● WORK REQUIRED:
Will you return, word for word, only the lines from the top of the data below down to and including the one with "配置完毕后，我们可以上传草图并继续我们的第一次实验。将食指的底部放在光电阻上，同时将 LED 放在另一侧。"?

● MATERIAL FOR THE TASK:
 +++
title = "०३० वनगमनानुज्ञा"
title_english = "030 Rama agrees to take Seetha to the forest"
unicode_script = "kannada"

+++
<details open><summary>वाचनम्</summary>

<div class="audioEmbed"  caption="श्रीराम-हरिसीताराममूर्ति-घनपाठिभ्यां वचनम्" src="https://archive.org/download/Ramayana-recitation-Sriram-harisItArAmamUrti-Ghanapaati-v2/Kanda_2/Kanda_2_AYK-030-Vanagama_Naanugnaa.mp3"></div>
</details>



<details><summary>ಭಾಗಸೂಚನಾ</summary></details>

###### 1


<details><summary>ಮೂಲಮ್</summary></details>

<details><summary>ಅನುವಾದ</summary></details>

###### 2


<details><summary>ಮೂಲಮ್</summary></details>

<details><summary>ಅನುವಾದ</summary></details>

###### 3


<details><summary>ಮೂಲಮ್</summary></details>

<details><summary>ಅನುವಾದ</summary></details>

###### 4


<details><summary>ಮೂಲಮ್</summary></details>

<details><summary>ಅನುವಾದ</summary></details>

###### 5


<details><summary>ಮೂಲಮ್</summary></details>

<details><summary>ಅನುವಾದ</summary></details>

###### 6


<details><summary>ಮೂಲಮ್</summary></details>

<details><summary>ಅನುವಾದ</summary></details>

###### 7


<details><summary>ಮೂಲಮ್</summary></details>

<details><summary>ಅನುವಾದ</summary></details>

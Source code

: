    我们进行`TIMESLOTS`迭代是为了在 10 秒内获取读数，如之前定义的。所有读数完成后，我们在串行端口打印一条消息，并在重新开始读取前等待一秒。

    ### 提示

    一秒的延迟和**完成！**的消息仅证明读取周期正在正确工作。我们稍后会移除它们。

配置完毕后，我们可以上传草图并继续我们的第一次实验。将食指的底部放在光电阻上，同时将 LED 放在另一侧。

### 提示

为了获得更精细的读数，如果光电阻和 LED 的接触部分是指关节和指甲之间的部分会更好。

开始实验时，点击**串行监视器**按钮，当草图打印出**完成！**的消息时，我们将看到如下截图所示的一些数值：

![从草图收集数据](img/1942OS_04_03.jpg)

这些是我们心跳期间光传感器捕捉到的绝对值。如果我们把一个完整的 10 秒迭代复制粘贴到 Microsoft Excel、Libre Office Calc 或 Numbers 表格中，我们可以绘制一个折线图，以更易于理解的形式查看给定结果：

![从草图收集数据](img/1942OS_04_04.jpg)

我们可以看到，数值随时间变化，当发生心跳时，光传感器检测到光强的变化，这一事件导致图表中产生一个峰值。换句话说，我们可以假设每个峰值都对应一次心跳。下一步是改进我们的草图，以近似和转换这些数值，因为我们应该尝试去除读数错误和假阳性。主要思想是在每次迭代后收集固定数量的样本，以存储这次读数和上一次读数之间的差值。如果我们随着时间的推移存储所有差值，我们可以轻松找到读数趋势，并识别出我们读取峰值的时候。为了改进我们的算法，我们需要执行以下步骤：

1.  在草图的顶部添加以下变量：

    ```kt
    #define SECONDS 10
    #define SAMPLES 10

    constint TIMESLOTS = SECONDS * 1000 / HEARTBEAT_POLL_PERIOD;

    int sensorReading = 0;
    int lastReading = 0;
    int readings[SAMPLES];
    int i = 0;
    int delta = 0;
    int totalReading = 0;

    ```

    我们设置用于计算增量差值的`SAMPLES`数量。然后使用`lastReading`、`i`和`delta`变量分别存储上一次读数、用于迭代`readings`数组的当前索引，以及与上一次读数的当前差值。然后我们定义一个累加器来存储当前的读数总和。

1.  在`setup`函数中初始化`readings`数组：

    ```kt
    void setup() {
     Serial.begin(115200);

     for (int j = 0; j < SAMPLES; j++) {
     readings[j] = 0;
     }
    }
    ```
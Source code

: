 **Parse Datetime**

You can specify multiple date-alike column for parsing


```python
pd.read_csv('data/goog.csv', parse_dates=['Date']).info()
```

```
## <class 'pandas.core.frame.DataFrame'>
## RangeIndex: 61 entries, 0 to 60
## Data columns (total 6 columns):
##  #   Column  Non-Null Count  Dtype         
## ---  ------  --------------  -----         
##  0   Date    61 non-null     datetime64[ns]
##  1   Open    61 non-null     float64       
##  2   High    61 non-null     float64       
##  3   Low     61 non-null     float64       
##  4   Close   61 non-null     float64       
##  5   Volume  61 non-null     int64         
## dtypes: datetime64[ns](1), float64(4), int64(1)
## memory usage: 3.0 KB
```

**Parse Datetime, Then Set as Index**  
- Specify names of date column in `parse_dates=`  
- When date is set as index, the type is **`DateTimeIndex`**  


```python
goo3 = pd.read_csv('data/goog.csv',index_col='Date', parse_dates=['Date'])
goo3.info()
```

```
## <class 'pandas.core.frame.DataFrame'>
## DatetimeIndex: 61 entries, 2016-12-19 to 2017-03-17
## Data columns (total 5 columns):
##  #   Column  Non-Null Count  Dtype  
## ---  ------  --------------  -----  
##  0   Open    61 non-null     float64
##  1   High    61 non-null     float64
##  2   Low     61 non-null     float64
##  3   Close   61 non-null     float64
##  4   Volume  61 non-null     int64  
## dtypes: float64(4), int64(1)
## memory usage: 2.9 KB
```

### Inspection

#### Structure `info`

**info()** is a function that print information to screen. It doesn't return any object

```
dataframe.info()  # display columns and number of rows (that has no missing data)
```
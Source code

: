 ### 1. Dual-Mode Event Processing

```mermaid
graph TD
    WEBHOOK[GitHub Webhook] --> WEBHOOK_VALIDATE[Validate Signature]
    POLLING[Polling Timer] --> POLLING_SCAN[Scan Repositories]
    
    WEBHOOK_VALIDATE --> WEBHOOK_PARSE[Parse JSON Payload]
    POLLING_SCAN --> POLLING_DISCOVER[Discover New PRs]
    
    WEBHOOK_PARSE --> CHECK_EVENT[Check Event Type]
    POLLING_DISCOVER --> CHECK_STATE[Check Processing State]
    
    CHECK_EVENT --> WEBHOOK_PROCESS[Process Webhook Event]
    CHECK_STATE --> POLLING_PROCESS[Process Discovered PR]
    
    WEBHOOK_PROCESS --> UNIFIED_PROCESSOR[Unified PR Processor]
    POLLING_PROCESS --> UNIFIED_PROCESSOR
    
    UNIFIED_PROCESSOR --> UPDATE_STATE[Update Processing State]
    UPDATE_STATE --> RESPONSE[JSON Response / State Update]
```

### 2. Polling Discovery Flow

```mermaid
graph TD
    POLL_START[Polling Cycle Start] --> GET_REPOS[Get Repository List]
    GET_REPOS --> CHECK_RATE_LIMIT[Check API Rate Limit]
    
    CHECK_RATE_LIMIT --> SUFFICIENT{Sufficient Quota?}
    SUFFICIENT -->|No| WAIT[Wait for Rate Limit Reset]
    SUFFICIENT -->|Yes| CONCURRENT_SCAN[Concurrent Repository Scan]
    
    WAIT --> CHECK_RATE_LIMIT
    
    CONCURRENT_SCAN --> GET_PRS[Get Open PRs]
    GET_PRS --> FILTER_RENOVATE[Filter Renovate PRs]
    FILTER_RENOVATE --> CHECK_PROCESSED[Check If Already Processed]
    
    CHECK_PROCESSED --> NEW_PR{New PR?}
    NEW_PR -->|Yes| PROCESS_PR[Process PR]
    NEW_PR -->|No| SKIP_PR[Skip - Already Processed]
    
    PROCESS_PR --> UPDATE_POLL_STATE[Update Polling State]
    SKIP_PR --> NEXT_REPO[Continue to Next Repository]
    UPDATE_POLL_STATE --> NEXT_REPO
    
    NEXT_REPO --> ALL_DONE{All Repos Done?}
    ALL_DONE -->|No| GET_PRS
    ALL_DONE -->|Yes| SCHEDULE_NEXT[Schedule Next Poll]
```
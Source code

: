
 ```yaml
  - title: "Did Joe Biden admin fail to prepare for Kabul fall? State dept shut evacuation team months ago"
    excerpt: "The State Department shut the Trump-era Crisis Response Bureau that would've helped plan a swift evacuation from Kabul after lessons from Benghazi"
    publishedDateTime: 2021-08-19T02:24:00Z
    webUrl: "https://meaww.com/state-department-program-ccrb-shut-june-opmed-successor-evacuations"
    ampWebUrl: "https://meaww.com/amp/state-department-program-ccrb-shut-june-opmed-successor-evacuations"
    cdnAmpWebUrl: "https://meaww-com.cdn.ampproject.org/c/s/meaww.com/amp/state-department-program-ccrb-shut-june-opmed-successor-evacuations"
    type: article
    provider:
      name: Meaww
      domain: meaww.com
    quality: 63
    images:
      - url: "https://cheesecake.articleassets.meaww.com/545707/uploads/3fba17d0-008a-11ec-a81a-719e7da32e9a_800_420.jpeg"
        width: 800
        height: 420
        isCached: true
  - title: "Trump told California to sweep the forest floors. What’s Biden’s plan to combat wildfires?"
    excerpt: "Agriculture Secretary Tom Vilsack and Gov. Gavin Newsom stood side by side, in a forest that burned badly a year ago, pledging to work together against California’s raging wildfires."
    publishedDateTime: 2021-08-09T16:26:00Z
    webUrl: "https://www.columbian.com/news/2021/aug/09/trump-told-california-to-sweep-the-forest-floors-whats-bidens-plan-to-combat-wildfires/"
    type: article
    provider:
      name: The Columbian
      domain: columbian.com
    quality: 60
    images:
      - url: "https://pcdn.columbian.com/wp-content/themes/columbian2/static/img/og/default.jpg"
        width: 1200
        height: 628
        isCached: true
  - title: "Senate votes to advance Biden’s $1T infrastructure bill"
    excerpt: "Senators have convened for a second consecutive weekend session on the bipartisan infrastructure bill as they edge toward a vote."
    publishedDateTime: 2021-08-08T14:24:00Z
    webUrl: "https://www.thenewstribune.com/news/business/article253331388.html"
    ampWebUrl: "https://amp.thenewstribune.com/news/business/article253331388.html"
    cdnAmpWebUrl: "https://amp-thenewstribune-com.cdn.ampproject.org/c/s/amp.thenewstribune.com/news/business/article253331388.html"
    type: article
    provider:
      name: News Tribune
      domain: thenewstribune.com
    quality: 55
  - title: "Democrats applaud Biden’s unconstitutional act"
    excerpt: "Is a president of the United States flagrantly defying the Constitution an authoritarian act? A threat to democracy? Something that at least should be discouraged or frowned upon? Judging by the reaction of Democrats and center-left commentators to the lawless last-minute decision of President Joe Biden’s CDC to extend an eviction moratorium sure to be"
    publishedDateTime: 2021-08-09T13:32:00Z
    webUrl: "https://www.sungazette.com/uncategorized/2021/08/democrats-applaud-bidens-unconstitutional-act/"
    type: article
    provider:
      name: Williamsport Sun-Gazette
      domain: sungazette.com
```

● RESULT OF THIS TASK:
 +++
title = "०३० वनगमनानुज्ञा"
title_english = "030 Rama agrees to take Seetha to the forest"
unicode_script = "kannada"

+++
<details open><summary>वाचनम्</summary>

<div class="audioEmbed"  caption="श्रीराम-हरिसीताराममूर्ति-घनपाठिभ्यां वचनम्" src="https://archive.org/download/Ramayana-recitation-Sriram-harisItArAmamUrti-Ghanapaati-v2/Kanda_2/Kanda_2_AYK-030-Vanagama_Naanugnaa.mp3"></div>
</details>



<details><summary>ಭಾಗಸೂಚನಾ</summary></details>

###### 1


<details><summary>ಮೂಲಮ್</summary></details>

<details><summary>ಅನುವಾದ</summary></details>

###### 2


<details><summary>ಮೂಲಮ್</summary></details>

<details><summary>ಅನುವಾದ</summary></details>

###### 3


<details><summary>ಮೂಲಮ್</summary></details>

<details><summary>ಅನುವಾದ</summary></details>

###### 4


<details><summary>ಮೂಲಮ್</summary></details>

<details><summary>ಅನುವಾದ</summary></details>

###### 5


<details><summary>ಮೂಲಮ್</summary></details>

<details><summary>ಅನುವಾದ</summary></details>

###### 6


<details><summary>ಮೂಲಮ್</summary></details>

<details><summary>ಅನುವಾದ</summary></details>

###### 7


<details><summary>ಮೂಲಮ್</summary></details>

<details><summary>ಅನುವಾದ</summary></details>

Source code

:    我们进行`TIMESLOTS`迭代是为了在 10 秒内获取读数，如之前定义的。所有读数完成后，我们在串行端口打印一条消息，并在重新开始读取前等待一秒。

    ### 提示

    一秒的延迟和**完成！**的消息仅证明读取周期正在正确工作。我们稍后会移除它们。

配置完毕后，我们可以上传草图并继续我们的第一次实验。将食指的底部放在光电阻上，同时将 LED 放在另一侧。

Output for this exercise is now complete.